Watson, appointed to the court by former Gov. Sam Brownback, said allowing the state to continue issuing driver’s licenses that correspond with someone’s gender identity represented an “immediate” and “irreparable” injury.

“The attorney general points out that driver’s licenses are issued for a period of six years and are difficult to take back or out of circulation once issued,” Watson ruled.

“Licenses are used by law enforcement to identify criminal suspects, crime victims, wanted persons, missing persons, and others,” Watson wrote.

“Compliance with stated legal requirements for identifying license holders is a public safety concern.”

Watson issued the temporary injunction before the Kelly administration had a chance to file a response to the lawsuit and without a hearing.
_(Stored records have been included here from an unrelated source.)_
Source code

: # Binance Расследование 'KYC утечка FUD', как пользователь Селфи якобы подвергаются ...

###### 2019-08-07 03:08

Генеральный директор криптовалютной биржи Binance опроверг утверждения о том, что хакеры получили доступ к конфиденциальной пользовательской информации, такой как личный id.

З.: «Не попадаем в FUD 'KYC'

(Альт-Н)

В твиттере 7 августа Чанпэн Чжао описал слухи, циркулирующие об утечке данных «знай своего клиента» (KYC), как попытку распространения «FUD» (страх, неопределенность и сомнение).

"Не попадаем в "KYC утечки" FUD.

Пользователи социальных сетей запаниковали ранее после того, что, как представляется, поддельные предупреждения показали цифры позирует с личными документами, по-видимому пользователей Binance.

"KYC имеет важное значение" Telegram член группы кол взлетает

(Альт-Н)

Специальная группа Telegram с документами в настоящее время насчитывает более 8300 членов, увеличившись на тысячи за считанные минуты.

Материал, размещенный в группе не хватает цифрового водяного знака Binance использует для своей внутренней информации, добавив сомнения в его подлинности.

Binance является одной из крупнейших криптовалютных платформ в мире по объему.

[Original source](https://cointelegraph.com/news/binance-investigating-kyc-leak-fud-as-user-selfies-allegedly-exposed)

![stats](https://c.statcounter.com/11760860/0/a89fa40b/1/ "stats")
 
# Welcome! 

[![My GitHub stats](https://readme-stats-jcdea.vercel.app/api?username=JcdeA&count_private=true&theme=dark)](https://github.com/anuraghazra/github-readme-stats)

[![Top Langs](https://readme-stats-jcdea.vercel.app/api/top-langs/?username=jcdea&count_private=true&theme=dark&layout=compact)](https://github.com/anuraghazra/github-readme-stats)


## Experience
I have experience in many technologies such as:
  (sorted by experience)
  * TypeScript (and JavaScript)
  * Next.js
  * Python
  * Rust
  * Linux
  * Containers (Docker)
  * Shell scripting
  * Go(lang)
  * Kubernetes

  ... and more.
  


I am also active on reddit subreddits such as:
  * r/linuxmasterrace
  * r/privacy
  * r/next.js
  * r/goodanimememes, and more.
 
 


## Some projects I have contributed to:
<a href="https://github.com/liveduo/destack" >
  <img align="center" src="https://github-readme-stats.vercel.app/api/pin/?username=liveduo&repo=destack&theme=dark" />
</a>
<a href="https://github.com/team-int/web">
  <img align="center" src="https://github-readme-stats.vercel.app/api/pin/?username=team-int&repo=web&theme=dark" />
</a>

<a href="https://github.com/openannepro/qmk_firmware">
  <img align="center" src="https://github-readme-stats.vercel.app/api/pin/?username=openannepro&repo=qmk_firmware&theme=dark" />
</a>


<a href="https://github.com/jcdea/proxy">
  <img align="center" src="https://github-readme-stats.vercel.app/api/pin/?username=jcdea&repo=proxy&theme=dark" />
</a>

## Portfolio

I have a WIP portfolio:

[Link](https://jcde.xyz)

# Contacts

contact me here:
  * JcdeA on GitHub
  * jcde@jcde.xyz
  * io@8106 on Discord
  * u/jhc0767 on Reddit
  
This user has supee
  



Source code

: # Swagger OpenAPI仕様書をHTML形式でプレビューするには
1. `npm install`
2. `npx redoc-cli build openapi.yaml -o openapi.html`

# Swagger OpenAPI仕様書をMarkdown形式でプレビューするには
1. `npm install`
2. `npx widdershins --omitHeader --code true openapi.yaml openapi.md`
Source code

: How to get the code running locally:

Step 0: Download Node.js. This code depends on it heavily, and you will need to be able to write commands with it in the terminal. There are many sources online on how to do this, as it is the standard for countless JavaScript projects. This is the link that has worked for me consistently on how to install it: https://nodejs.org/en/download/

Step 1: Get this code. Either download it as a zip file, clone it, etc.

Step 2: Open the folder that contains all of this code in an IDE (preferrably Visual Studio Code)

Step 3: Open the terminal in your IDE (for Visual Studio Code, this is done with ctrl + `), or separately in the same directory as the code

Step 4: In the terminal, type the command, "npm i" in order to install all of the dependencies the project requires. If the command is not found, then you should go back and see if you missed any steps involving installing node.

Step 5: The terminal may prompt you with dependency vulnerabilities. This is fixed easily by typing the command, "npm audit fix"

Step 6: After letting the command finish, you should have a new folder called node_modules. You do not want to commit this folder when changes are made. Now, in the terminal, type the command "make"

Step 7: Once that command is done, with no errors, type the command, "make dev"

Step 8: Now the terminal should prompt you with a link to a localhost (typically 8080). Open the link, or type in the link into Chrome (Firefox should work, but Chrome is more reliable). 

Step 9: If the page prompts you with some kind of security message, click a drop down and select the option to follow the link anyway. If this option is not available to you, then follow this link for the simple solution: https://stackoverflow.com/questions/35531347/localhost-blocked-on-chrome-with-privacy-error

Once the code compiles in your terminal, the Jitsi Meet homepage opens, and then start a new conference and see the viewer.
The order was effective starting at 8:20 a.m. Monday. It remains in effect for 14 days or earlier if it’s modified or vacated by the court or unless it’s extended.

Last week, Republican Attorney General Kris Kobach filed a lawsuit asking a judge to enforce a new state law that he believes requires birth certificates and driver’s licenses to show someone’s sex assigned at birth.

The lawsuit, brought against Department of Revenue and the Division of vVhicles, only addresses driver’s licenses, not birth certificates.

He is trying to dissolve a separate consent order in federal court that requires the state to allow gender marker changes on birth certificates.

“The governor cannot pick and choose which laws she will enforce and which laws she will ignore. Yet that is what she has done with respect to SB 180, which established our state’s Women’s Bill of Rights,” Kobach argued in the brief.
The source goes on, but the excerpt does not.